Hi David,
On 3/18/20 8:10 PM, David Holmes wrote:
Hi Patricio,
On 19/03/2020 6:44 am, Patricio Chilano wrote:
Hi David,
On 3/18/20 4:27 AM, David Holmes wrote:
Hi Patricio,
On 18/03/2020 6:14 am, Patricio Chilano wrote:
Hi all,
Please review the following patch:
Bug: https://bugs.openjdk.java.net/browse/JDK-8240902
Webrev: http://cr.openjdk.java.net/~pchilanomate/8240902/v1/webrev/
Calling closeConnection() on an already created/opened connection
includes calls to CloseHandle() on objects that can still be used
by other threads. This can lead to either undefined behavior or, as
detailed in the bug comments, changes of state of unrelated objects.
This was a really great find!
Thanks! : )
This issue was found while debugging the reason behind some jshell
test failures seen after pushing 8230594. Not as important, but
there are also calls to closeStream() from
createStream()/openStream() when failing to create/open a stream
that will return after executing "CHECK_ERROR(enterMutex(stream,
NULL));" without closing the intended resources.
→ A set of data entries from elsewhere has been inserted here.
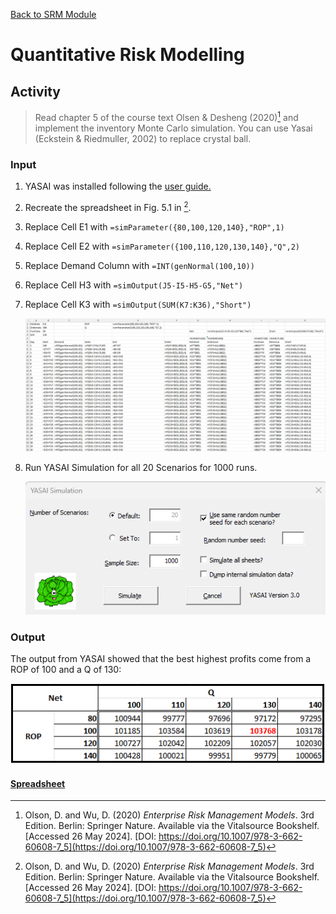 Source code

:[Back to SRM Module](../README.md)

# Quantitative Risk Modelling

## Activity
> Read chapter 5 of the course text Olsen & Desheng (2020)[^1] and implement the inventory Monte Carlo simulation. You can use Yasai (Eckstein & Riedmuller, 2002) to replace crystal ball.

### Input 
1. YASAI was installed following the [user guide.](https://sites.rutgers.edu/yasai/)
2. Recreate the spreadsheet in Fig. 5.1 in [^1].
3. Replace Cell E1 with `=simParameter({80,100,120,140},"ROP",1)`
4. Replace Cell E2 with `=simParameter({100,110,120,130,140},"Q",2)`
6. Replace Demand Column with `=INT(genNormal(100,10))`
7. Replace Cell H3 with `=simOutput(J5-I5-H5-G5,"Net")`
8. Replace Cell K3 with `=simOutput(SUM(K7:K36),"Short")`
   
   ![Formula view of spreadsheet reproduced from Fig 5.1 from Olson & Wu (2020)](./Assets/QRM_Formula.png)
10. Run YASAI Simulation for all 20 Scenarios for 1000 runs.

    ![YASAI input](./Assets/QRM_YASAI.png)

### Output
The output from YASAI showed that the best highest profits come from a ROP of 100 and a Q of 130:

   ![tabular output from YASAI](./Assets/YASAI_Out_T.png)

#### [Spreadsheet](./Assets/MC_YASAI.xlsx)

[^1]: Olson, D. and Wu, D. (2020) *Enterprise Risk Management Models*. 3rd Edition. Berlin: Springer Nature. Available via the Vitalsource Bookshelf. [Accessed 26 May 2024]. [DOI: https://doi.org/10.1007/978-3-662-60608-7_5](https://doi.org/10.1007/978-3-662-60608-7_5)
Then, calling
closeConnection() could assert if the reason of the previous
failure was that the stream's mutex failed to be created/opened.
These patch aims to address these issues too.
Patch looks good in general. The internal reference count guards
deletion of the internal resources, and is itself safe because never
actually delete the connection. Thanks for adding the comment about
this aspect.
A few items:
Please update copyright year before pushing.
Done.
Please align ENTER_CONNECTION/LEAVE_CONNECTION macros the same way
as STREAM_INVARIANT.
Done.
170 unsigned int refcount;
171 jint state;
I'm unclear about the use of stream->state and connection->state as
guards - unless accessed under a mutex these would seem to at least
need acquire/release semantics.
Additionally the reads of refcount would also seem to need to some
form of memory synchronization - though the Windows docs for the
Interlocked* API does not show how to simply read such a variable!
Though I note that the RtlFirstEntrySList method for the
"Interlocked Singly Linked Lists" API does state "Access to the list
is synchronized on a multiprocessor system." which suggests a read
of such a variable does require some form of memory synchronization!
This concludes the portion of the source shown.